O espaço geográfico é
um conjunto indissociável de sistemas de objetos e sistemas de ações, sua
definição varia com as épocas, isto é, com a natureza dos objetos e a natureza
das ações presentes em cada momento histórico.
O que se verifica a partir da reflexão de
Santos, é que cada época corresponde a uma expectativa, que delineia a natureza
dos objetos e a natureza das ações. Isso constrói intencionalidades que se
materializam, através do tempo, na transformação do espaço geográfico. Sendo a
técnica o meio pelo qual o ser humano executa essa ação transformadora. Assim,
se faz necessário destacar que a técnica deve ser um meio de construção e
de resgate da vida, em suas mais variadas esferas, não significando em absoluto,
um mal em si mesmo.
Por isso, SANTOS (2009, p. 332) apresenta a
técnica como um elemento social, que ao se articular com os sistemas de objetos
e sistemas de ações em conjunto, constituem sistemas técnicos sucessivos, que
garantem a história do espaço geográfico.

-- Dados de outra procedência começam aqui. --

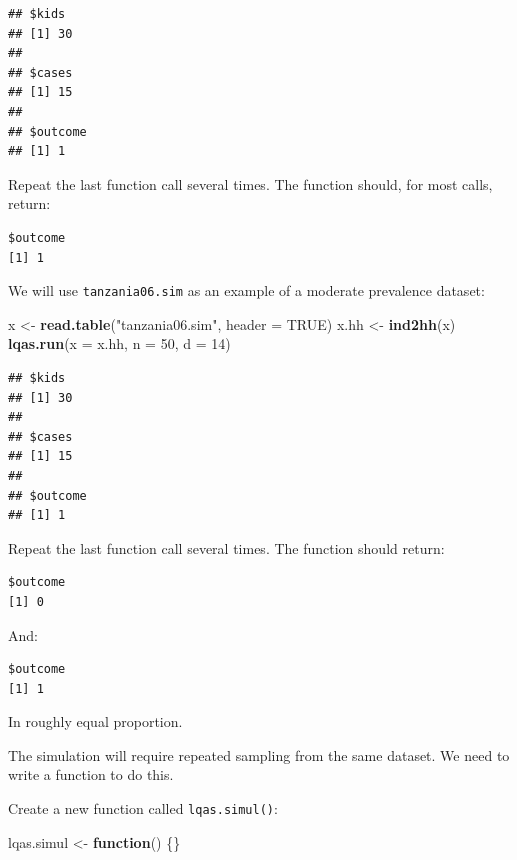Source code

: \documentclass[12pt,a4paper]{book}
\newenvironment{Shaded}{\begin{snugshade}}{\end{snugshade}}
\newcommand{\ControlFlowTok}[1]{\textcolor[rgb]{0.13,0.29,0.53}{\textbf{#1}}}
\newcommand{\DataTypeTok}[1]{\textcolor[rgb]{0.13,0.29,0.53}{#1}}
\newcommand{\DecValTok}[1]{\textcolor[rgb]{0.00,0.00,0.81}{#1}}
\newcommand{\KeywordTok}[1]{\textcolor[rgb]{0.13,0.29,0.53}{\textbf{#1}}}
\newcommand{\NormalTok}[1]{#1}
\newcommand{\OtherTok}[1]{\textcolor[rgb]{0.56,0.35,0.01}{#1}}
\newcommand{\StringTok}[1]{\textcolor[rgb]{0.31,0.60,0.02}{#1}}
\theoremstyle{definition}
\theoremstyle{definition}
\theoremstyle{definition}
\theoremstyle{remark}
\begin{document}
\begin{verbatim}
## $kids
## [1] 30
## 
## $cases
## [1] 15
## 
## $outcome
## [1] 1
\end{verbatim}

Repeat the last function call several times. The function should, for
most calls, return:

\begin{verbatim}
$outcome
[1] 1
\end{verbatim}

We will use \texttt{tanzania06.sim} as an example of a moderate
prevalence dataset:

\begin{Shaded}
\begin{Highlighting}[]
\NormalTok{x <-}\StringTok{ }\KeywordTok{read.table}\NormalTok{(}\StringTok{"tanzania06.sim"}\NormalTok{, }\DataTypeTok{header =} \OtherTok{TRUE}\NormalTok{)}
\NormalTok{x.hh <-}\StringTok{ }\KeywordTok{ind2hh}\NormalTok{(x)}
\KeywordTok{lqas.run}\NormalTok{(}\DataTypeTok{x =}\NormalTok{ x.hh, }\DataTypeTok{n =} \DecValTok{50}\NormalTok{, }\DataTypeTok{d =} \DecValTok{14}\NormalTok{)}
\end{Highlighting}
\end{Shaded}

\begin{verbatim}
## $kids
## [1] 30
## 
## $cases
## [1] 15
## 
## $outcome
## [1] 1
\end{verbatim}

Repeat the last function call several times. The function should return:

\begin{verbatim}
$outcome
[1] 0
\end{verbatim}

And:

\begin{verbatim}
$outcome
[1] 1
\end{verbatim}

In roughly equal proportion.

The simulation will require repeated sampling from the same dataset. We
need to write a function to do this.

Create a new function called \texttt{lqas.simul()}:

\begin{Shaded}
\begin{Highlighting}[]
\NormalTok{lqas.simul <-}\StringTok{ }\ControlFlowTok{function}\NormalTok{() \{\}}
\end{Highlighting}
\end{Shaded}
\end{document}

Ainda seguindo sua análise, SANTOS (2009, p.
332) nos afirma que:
Os objetos que
constituem o espaço geográfico atual são intencionalmente concebidos para o
exercício de certas finalidades, intencionalmente fabricados e intencionalmente
localizados. A ordem espacial assim resultante é, também, intencional. Frutos
da ciência e da tecnologia, esses objetos técnicos buscam a exatidão funcional,
aspirando desse modo, a uma perfeição maior que a da própria natureza. Assim,
eles são mais eficazes que os objetos naturais e constituem as bases materiais
para as ações mais representativas do período.
O que se figura a partir do pensamento de
Santos, é que a repetição de abordagens acerca do espaço geográfico produz na
história um aperfeiçoamento. Sendo assim, a técnica não está contrária à conservação
do ambiente natural, mas está, sobretudo, ao seu favor. Para isso, se faz
necessário construir intencionalidades sustentáveis, para que as finalidades
também tenham esse mesmo caráter e, sejam assim, mais representativas no
período.
Ao aplicar essa compreensão à realidade da
cidade de João Pessoa, percebe-se que há uma instrumentalização da paisagem em
discussão, na qual se evidencia uma ruptura com a perspectiva sustentável. Esse
processo se verifica quando os interesses mercadológicos se sobrepõem a
conservação natural. O movimento produzido a partir dessa ação é confuso e
ofuscante, quanto à necessidade da conservação ambiental.
Assim, os elementos naturais se veem
diminuídos ante o crescente avanço do adensamento construtivo, que assume uma
tendência de verticalização já visualizada em vários bairros de João Pessoa.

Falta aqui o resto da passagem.